- **TASK DETAILS**:
Could every line below be transcribed exactly, with the pictures dropped?

- **INFORMATION SUPPLIED**:
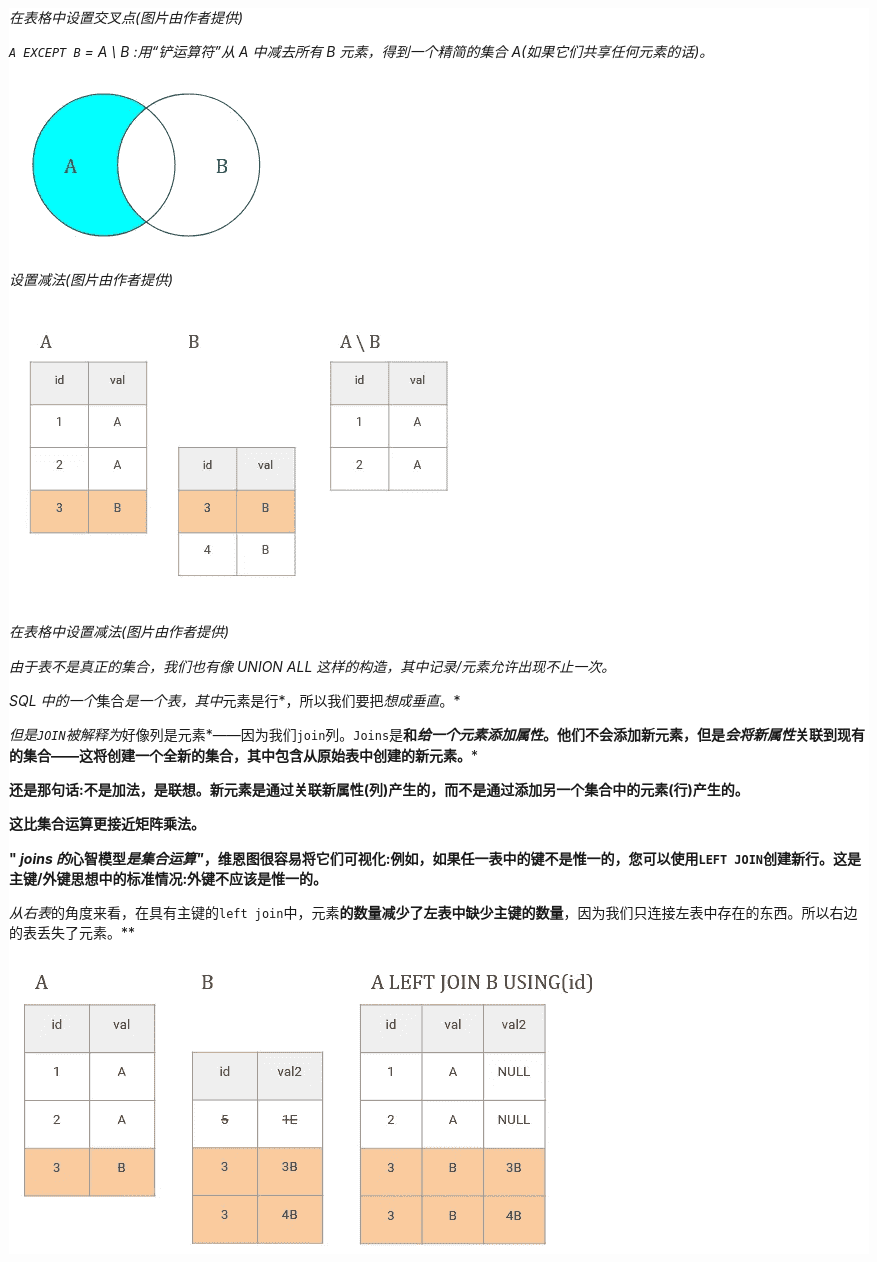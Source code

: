 *在表格中设置交叉点(图片由作者提供)*

*`A EXCEPT B` = *A \ B* :用“铲运算符”从 A 中减去所有 B 元素，得到一个精简的集合 A(如果它们共享任何元素的话)。*

*![](img/28739bc9fc1bc55ef66a6ac0078a07aa.png)*

*设置减法(图片由作者提供)*

*![](img/04996b5ee84d3f25838d572325acabd1.png)*

*在表格中设置减法(图片由作者提供)*

*由于表不是真正的集合，我们也有像 UNION ALL 这样的构造，其中记录/元素允许出现不止一次。*

*SQL 中的一个*集合*是一个表，其中*元素是行*，所以我们要把*想成垂直*。*

*但是`JOIN`被解释为*好像列是元素*——因为我们`join`列。`Joins`是**和*给一个元素添加属性*。他们不会添加新元素，但是*会将新属性*关联到现有的集合——这将创建一个全新的集合，其中包含从原始表中创建的新元素。***

**还是那句话:不是加法，是联想。新元素是通过关联新属性(列)产生的，而不是通过添加另一个集合中的元素(行)产生的。**

**这比集合运算更接近矩阵乘法。**

**" *joins 的*心智模型*是集合运算"*，维恩图很容易将它们可视化:例如，如果任一表中的键不是惟一的，您可以使用`LEFT JOIN`创建新行。这是主键/外键思想中的标准情况:外键不应该是惟一的。**

*从右表*的角度来看，在具有主键的`left join`中，元素**的数量减少了左表中缺少主键的数量**，因为我们只连接左表中存在的东西。所以右边的表丢失了元素。**

*![](img/527c50d9605632714a2d111af3e0afa6.png)*
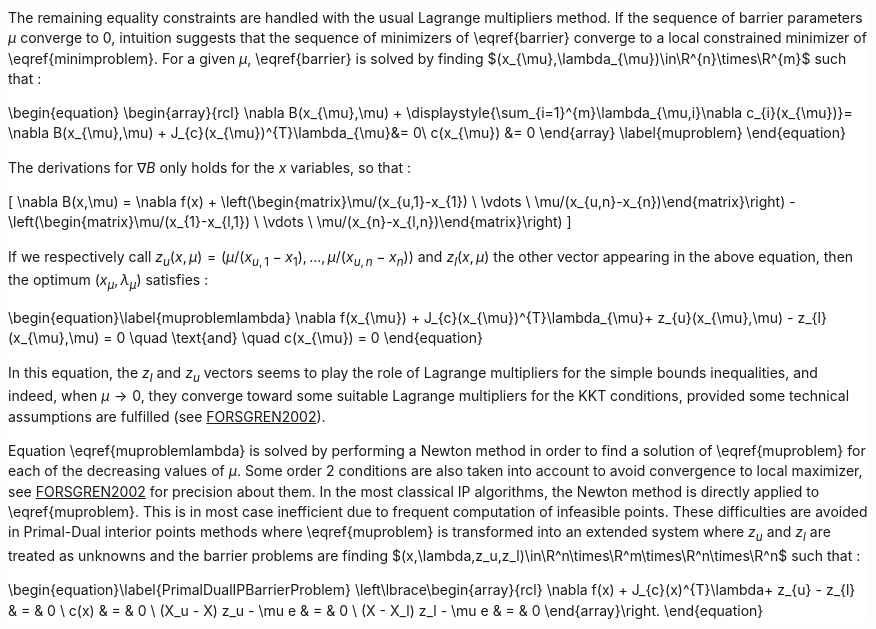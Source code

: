 The remaining equality constraints are handled with the usual Lagrange multipliers method. If the sequence of barrier parameters $\mu$ converge to 0, intuition suggests that the sequence of minimizers of \eqref{barrier} converge to a local constrained minimizer of \eqref{minimproblem}. For a given $\mu$, \eqref{barrier} is solved by finding $(x_{\mu},\lambda_{\mu})\in\R^{n}\times\R^{m}$ such that :

\begin{equation}
\begin{array}{rcl}
	\nabla B(x_{\mu},\mu) + \displaystyle{\sum_{i=1}^{m}\lambda_{\mu,i}\nabla c_{i}(x_{\mu})}= \nabla B(x_{\mu},\mu) + J_{c}(x_{\mu})^{T}\lambda_{\mu}&= 0\\
	c(x_{\mu}) &= 0
\end{array}
\label{muproblem}
\end{equation}

The derivations for $\nabla B$ only holds for the $x$ variables, so that :

\[
\nabla B(x,\mu) = \nabla f(x) + \left(\begin{matrix}\mu/(x_{u,1}-x_{1}) \\ \vdots \\ \mu/(x_{u,n}-x_{n})\end{matrix}\right) - \left(\begin{matrix}\mu/(x_{1}-x_{l,1}) \\ \vdots \\ \mu/(x_{n}-x_{l,n})\end{matrix}\right)
\]

If we respectively call $z_{u}(x,\mu) = \left(\mu/(x_{u,1}-x_{1}),\dots, \mu/(x_{u,n}-x_{n})\right)$ and $z_{l}(x,\mu)$ the other vector appearing in the above equation, then the optimum $(x_{\mu},\lambda_{\mu})$
satisfies :

\begin{equation}\label{muproblemlambda}
\nabla f(x_{\mu}) + J_{c}(x_{\mu})^{T}\lambda_{\mu}+ z_{u}(x_{\mu},\mu) - z_{l}(x_{\mu},\mu) = 0 \quad \text{and} \quad c(x_{\mu}) = 0
\end{equation}

In this equation, the $z_l$ and $z_u$ vectors seems to play the role of Lagrange multipliers for the simple bounds inequalities, and indeed, when $\mu\rightarrow 0$, they converge toward some suitable Lagrange multipliers for the KKT conditions, provided some technical assumptions are fulfilled (see [FORSGREN2002](#FORSGREN2002)).

Equation \eqref{muproblemlambda} is solved by performing a Newton method in order to find a solution of \eqref{muproblem} for each of the decreasing values of $\mu$. Some order 2 conditions are also taken into account to avoid convergence to local maximizer, see [FORSGREN2002](#FORSGREN2002) for precision about them. In the most classical IP algorithms, the Newton method is directly applied to \eqref{muproblem}. This is in most case inefficient due to frequent computation of infeasible points. These difficulties are avoided in Primal-Dual interior points methods where \eqref{muproblem} is transformed into an extended system where $z_u$ and $z_l$ are treated as unknowns and the barrier problems are finding $(x,\lambda,z_u,z_l)\in\R^n\times\R^m\times\R^n\times\R^n$ such that :

\begin{equation}\label{PrimalDualIPBarrierProblem}
\left\lbrace\begin{array}{rcl}
\nabla f(x) + J_{c}(x)^{T}\lambda+ z_{u} - z_{l} & = & 0 \\
c(x) & = & 0 \\
(X_u - X) z_u - \mu e & = & 0 \\
(X - X_l) z_l - \mu e & = & 0
\end{array}\right.
\end{equation}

- **TASK RESULT**:
Source code

: *在表格中设置交叉点(图片由作者提供)*

*`A EXCEPT B` = *A \ B* :用“铲运算符”从 A 中减去所有 B 元素，得到一个精简的集合 A(如果它们共享任何元素的话)。*

*![](img/28739bc9fc1bc55ef66a6ac0078a07aa.png)*

*设置减法(图片由作者提供)*

*![](img/04996b5ee84d3f25838d572325acabd1.png)*

*在表格中设置减法(图片由作者提供)*

*由于表不是真正的集合，我们也有像 UNION ALL 这样的构造，其中记录/元素允许出现不止一次。*

*SQL 中的一个*集合*是一个表，其中*元素是行*，所以我们要把*想成垂直*。*

*但是`JOIN`被解释为*好像列是元素*——因为我们`join`列。`Joins`是**和*给一个元素添加属性*。他们不会添加新元素，但是*会将新属性*关联到现有的集合——这将创建一个全新的集合，其中包含从原始表中创建的新元素。***

**还是那句话:不是加法，是联想。新元素是通过关联新属性(列)产生的，而不是通过添加另一个集合中的元素(行)产生的。**

**这比集合运算更接近矩阵乘法。**

**" *joins 的*心智模型*是集合运算"*，维恩图很容易将它们可视化:例如，如果任一表中的键不是惟一的，您可以使用`LEFT JOIN`创建新行。这是主键/外键思想中的标准情况:外键不应该是惟一的。**

*从右表*的角度来看，在具有主键的`left join`中，元素**的数量减少了左表中缺少主键的数量**，因为我们只连接左表中存在的东西。所以右边的表丢失了元素。**

*![](img/527c50d9605632714a2d111af3e0afa6.png)*
Source code

: The remaining equality constraints are handled with the usual Lagrange multipliers method. If the sequence of barrier parameters $\mu$ converge to 0, intuition suggests that the sequence of minimizers of \eqref{barrier} converge to a local constrained minimizer of \eqref{minimproblem}. For a given $\mu$, \eqref{barrier} is solved by finding $(x_{\mu},\lambda_{\mu})\in\R^{n}\times\R^{m}$ such that :

\begin{equation}
\begin{array}{rcl}
	\nabla B(x_{\mu},\mu) + \displaystyle{\sum_{i=1}^{m}\lambda_{\mu,i}\nabla c_{i}(x_{\mu})}= \nabla B(x_{\mu},\mu) + J_{c}(x_{\mu})^{T}\lambda_{\mu}&= 0\\
	c(x_{\mu}) &= 0
\end{array}
\label{muproblem}
\end{equation}

The derivations for $\nabla B$ only holds for the $x$ variables, so that :

\[
\nabla B(x,\mu) = \nabla f(x) + \left(\begin{matrix}\mu/(x_{u,1}-x_{1}) \\ \vdots \\ \mu/(x_{u,n}-x_{n})\end{matrix}\right) - \left(\begin{matrix}\mu/(x_{1}-x_{l,1}) \\ \vdots \\ \mu/(x_{n}-x_{l,n})\end{matrix}\right)
\]

If we respectively call $z_{u}(x,\mu) = \left(\mu/(x_{u,1}-x_{1}),\dots, \mu/(x_{u,n}-x_{n})\right)$ and $z_{l}(x,\mu)$ the other vector appearing in the above equation, then the optimum $(x_{\mu},\lambda_{\mu})$
satisfies :

\begin{equation}\label{muproblemlambda}
\nabla f(x_{\mu}) + J_{c}(x_{\mu})^{T}\lambda_{\mu}+ z_{u}(x_{\mu},\mu) - z_{l}(x_{\mu},\mu) = 0 \quad \text{and} \quad c(x_{\mu}) = 0
\end{equation}

In this equation, the $z_l$ and $z_u$ vectors seems to play the role of Lagrange multipliers for the simple bounds inequalities, and indeed, when $\mu\rightarrow 0$, they converge toward some suitable Lagrange multipliers for the KKT conditions, provided some technical assumptions are fulfilled (see [FORSGREN2002](#FORSGREN2002)).

Equation \eqref{muproblemlambda} is solved by performing a Newton method in order to find a solution of \eqref{muproblem} for each of the decreasing values of $\mu$. Some order 2 conditions are also taken into account to avoid convergence to local maximizer, see [FORSGREN2002](#FORSGREN2002) for precision about them. In the most classical IP algorithms, the Newton method is directly applied to \eqref{muproblem}. This is in most case inefficient due to frequent computation of infeasible points. These difficulties are avoided in Primal-Dual interior points methods where \eqref{muproblem} is transformed into an extended system where $z_u$ and $z_l$ are treated as unknowns and the barrier problems are finding $(x,\lambda,z_u,z_l)\in\R^n\times\R^m\times\R^n\times\R^n$ such that :

\begin{equation}\label{PrimalDualIPBarrierProblem}
\left\lbrace\begin{array}{rcl}
\nabla f(x) + J_{c}(x)^{T}\lambda+ z_{u} - z_{l} & = & 0 \\
c(x) & = & 0 \\
(X_u - X) z_u - \mu e & = & 0 \\
(X - X_l) z_l - \mu e & = & 0
\end{array}\right.
\end{equation}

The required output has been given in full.